Dataset records:
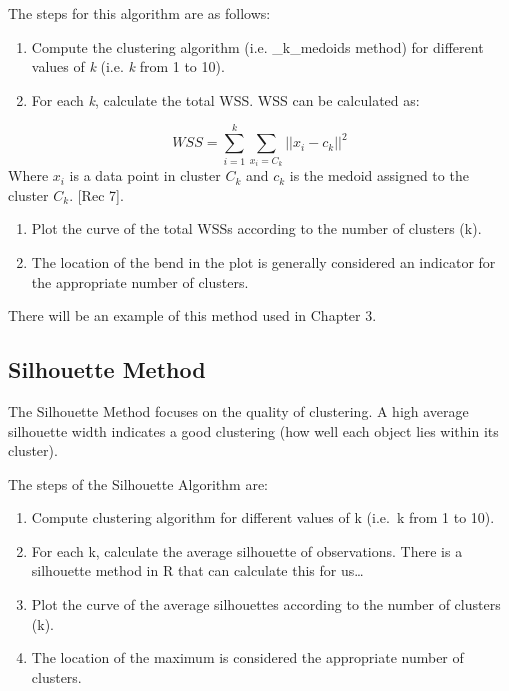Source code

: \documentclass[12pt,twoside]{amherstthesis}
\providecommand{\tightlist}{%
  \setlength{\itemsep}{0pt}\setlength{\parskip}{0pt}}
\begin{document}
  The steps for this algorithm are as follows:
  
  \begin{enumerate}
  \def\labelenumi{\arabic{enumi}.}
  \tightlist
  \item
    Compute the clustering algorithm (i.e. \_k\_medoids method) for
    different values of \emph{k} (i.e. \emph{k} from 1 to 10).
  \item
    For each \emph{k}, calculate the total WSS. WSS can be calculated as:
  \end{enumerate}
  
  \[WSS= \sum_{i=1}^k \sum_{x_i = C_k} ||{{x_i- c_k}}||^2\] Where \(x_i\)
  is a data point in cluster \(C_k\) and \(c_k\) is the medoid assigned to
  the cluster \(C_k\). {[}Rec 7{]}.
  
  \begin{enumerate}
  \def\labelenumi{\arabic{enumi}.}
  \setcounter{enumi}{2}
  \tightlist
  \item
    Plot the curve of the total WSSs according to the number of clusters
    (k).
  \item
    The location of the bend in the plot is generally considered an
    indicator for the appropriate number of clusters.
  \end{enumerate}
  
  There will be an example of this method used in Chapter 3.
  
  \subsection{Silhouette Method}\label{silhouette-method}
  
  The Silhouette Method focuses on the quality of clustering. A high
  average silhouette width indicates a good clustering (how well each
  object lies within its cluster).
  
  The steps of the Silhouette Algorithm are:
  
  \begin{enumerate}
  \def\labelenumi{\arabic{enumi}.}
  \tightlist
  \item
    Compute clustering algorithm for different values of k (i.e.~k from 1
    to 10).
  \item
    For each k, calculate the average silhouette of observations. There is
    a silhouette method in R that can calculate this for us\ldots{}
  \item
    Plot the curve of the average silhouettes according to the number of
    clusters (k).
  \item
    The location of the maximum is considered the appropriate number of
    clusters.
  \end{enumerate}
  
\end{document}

What the exercise asks:
Your response must reproduce every line of the data exactly, with images omitted.

Exercise result:
Source code

: \documentclass[12pt,twoside]{amherstthesis}
\providecommand{\tightlist}{%
  \setlength{\itemsep}{0pt}\setlength{\parskip}{0pt}}
\begin{document}
  The steps for this algorithm are as follows:
  
  \begin{enumerate}
  \def\labelenumi{\arabic{enumi}.}
  \tightlist
  \item
    Compute the clustering algorithm (i.e. \_k\_medoids method) for
    different values of \emph{k} (i.e. \emph{k} from 1 to 10).
  \item
    For each \emph{k}, calculate the total WSS. WSS can be calculated as:
  \end{enumerate}
  
  \[WSS= \sum_{i=1}^k \sum_{x_i = C_k} ||{{x_i- c_k}}||^2\] Where \(x_i\)
  is a data point in cluster \(C_k\) and \(c_k\) is the medoid assigned to
  the cluster \(C_k\). {[}Rec 7{]}.
  
  \begin{enumerate}
  \def\labelenumi{\arabic{enumi}.}
  \setcounter{enumi}{2}
  \tightlist
  \item
    Plot the curve of the total WSSs according to the number of clusters
    (k).
  \item
    The location of the bend in the plot is generally considered an
    indicator for the appropriate number of clusters.
  \end{enumerate}
  
  There will be an example of this method used in Chapter 3.
  
  \subsection{Silhouette Method}\label{silhouette-method}
  
  The Silhouette Method focuses on the quality of clustering. A high
  average silhouette width indicates a good clustering (how well each
  object lies within its cluster).
  
  The steps of the Silhouette Algorithm are:
  
  \begin{enumerate}
  \def\labelenumi{\arabic{enumi}.}
  \tightlist
  \item
    Compute clustering algorithm for different values of k (i.e.~k from 1
    to 10).
  \item
    For each k, calculate the average silhouette of observations. There is
    a silhouette method in R that can calculate this for us\ldots{}
  \item
    Plot the curve of the average silhouettes according to the number of
    clusters (k).
  \item
    The location of the maximum is considered the appropriate number of
    clusters.
  \end{enumerate}
  
\end{document}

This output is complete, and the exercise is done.